- EXTRACTED DATA -
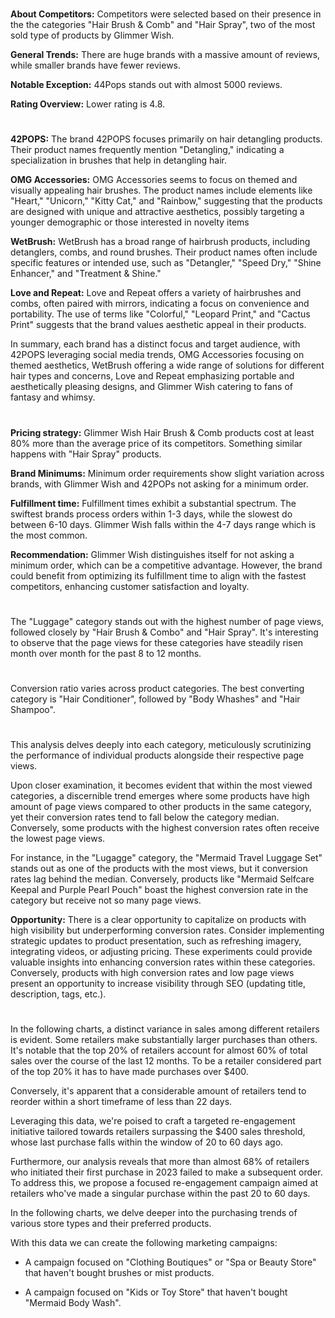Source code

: 
<!-- Competitors: Review analysis -->
#

__About Competitors:__ Competitors were selected based on their presence in the the categories "Hair Brush & Comb" and "Hair Spray", two of the most sold type of products by Glimmer Wish.

__General Trends:__ There are huge brands with a massive amount of reviews, while smaller brands have fewer reviews.

__Notable Exception:__ 44Pops stands out with almost 5000 reviews.

__Rating Overview:__ Lower rating is 4.8.

#

<!-- Competitors: Product optimization analysis -->

# 

__42POPS:__
The brand 42POPS focuses primarily on hair detangling products. Their product names frequently mention "Detangling," indicating a specialization in brushes that help in detangling hair.

__OMG Accessories:__
OMG Accessories seems to focus on themed and visually appealing hair brushes. The product names include elements like "Heart," "Unicorn," "Kitty Cat," and "Rainbow," suggesting that the products are designed with unique and attractive aesthetics, possibly targeting a younger demographic or those interested in novelty items

__WetBrush:__
WetBrush has a broad range of hairbrush products, including detanglers, combs, and round brushes. Their product names often include specific features or intended use, such as "Detangler," "Speed Dry," "Shine Enhancer," and "Treatment & Shine."

__Love and Repeat:__
Love and Repeat offers a variety of hairbrushes and combs, often paired with mirrors, indicating a focus on convenience and portability. The use of terms like "Colorful," "Leopard Print," and "Cactus Print" suggests that the brand values aesthetic appeal in their products.

In summary, each brand has a distinct focus and target audience, with 42POPS leveraging social media trends, OMG Accessories focusing on themed aesthetics, WetBrush offering a wide range of solutions for different hair types and concerns, Love and Repeat emphasizing portable and aesthetically pleasing designs, and Glimmer Wish catering to fans of fantasy and whimsy.

# 

<!-- Competitors: Competitor pricing, minimum order and fulfillment analysis -->

__Pricing strategy:__ Glimmer Wish Hair Brush & Comb products cost at least 80% more than the average price of its competitors. Something similar happens with "Hair Spray" products. 

__Brand Minimums:__ Minimum order requirements show slight variation across brands, with Glimmer Wish and 42POPs not asking for a minimum order.

__Fulfillment time:__ Fulfillment times exhibit a substantial spectrum. The swiftest brands process orders within 1-3 days, while the slowest do between 6-10 days. Glimmer Wish falls within the 4-7 days range which is the most common.

__Recommendation:__ Glimmer Wish distinguishes itself for not asking a minimum order, which can be a competitive advantage. However, the brand could benefit from optimizing its fulfillment time to align with the fastest competitors, enhancing customer satisfaction and loyalty.

#

<!-- Product: page views by category last 12 months -->

# 

The "Luggage" category stands out with the highest number of page views, followed closely by "Hair Brush & Combo" and "Hair Spray". It's interesting to observe that the page views for these categories have steadily risen month over month for the past 8 to 12 months.

# 

<!-- Product: conversion by category -->

# 

Conversion ratio varies across product categories. The best converting category is "Hair Conditioner", followed by "Body Whashes" and "Hair Shampoo".


#

<!-- Product: conversion by product -->

# 

This analysis delves deeply into each category, meticulously scrutinizing the performance of individual products alongside their respective page views.

Upon closer examination, it becomes evident that within the most viewed categories, a discernible trend emerges where some products have high amount of page views compared to other products in the same category, yet their conversion rates tend to fall below the category median. Conversely, some products with the highest conversion rates often receive the lowest page views.

For instance, in the "Lugagge" category, the "Mermaid Travel Luggage Set" stands out as one of the products with the most views, but it conversion rates lag behind the median.
Conversely, products like "Mermaid Selfcare Keepal and Purple Pearl Pouch" boast the highest conversion rate in the category but receive not so many page views.

__Opportunity:__ There is a clear opportunity to capitalize on products with high visibility but underperforming conversion rates. Consider implementing strategic updates to product presentation, such as refreshing imagery, integrating videos, or adjusting pricing. These experiments could provide valuable insights into enhancing conversion rates within these categories. Conversely, products with high conversion rates and low page views present an opportunity to increase visibility through SEO (updating title, description, tags, etc.).

#

<!-- Email marketing: Campaign ideas -->

In the following charts, a distinct variance in sales among different retailers is evident. Some retailers make substantially larger purchases than others. It's notable that the top 20% of retailers account for almost 60% of total sales over the course of the last 12 months. To be a retailer considered part of the top 20% it has to have made purchases over \$400.

Conversely, it's apparent that a considerable amount of retailers tend to reorder within a short timeframe of less than 22 days.

Leveraging this data, we're poised to craft a targeted re-engagement initiative tailored towards retailers surpassing the \$400 sales threshold, whose last purchase falls within the window of 20 to 60 days ago.

Furthermore, our analysis reveals that more than almost 68% of retailers who initiated their first purchase in 2023 failed to make a subsequent order. To address this, we propose a focused re-engagement campaign aimed at retailers who've made a singular purchase within the past 20 to 60 days.

<!-- Email marketing: Campaign ideas type store -->


In the following charts, we delve deeper into the purchasing trends of various store types and their preferred products.

With this data we can create the following marketing campaigns:

- A campaign focused on "Clothing Boutiques" or "Spa or Beauty Store" that haven't bought brushes or mist products.

- A campaign focused on "Kids or Toy Store" that haven't bought "Mermaid Body Wash".



<!-- end -->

- YOUR TASK -
Exactly as they appear, please return only the lines from the first line of the records through the line containing "by Glimmer Wish.", both included, leaving out all pictures.

- SOLUTION TO THIS EXERCISE -
Source code

: 
<!-- Competitors: Review analysis -->
#

__About Competitors:__ Competitors were selected based on their presence in the the categories "Hair Brush & Comb" and "Hair Spray", two of the most sold type of products by Glimmer Wish.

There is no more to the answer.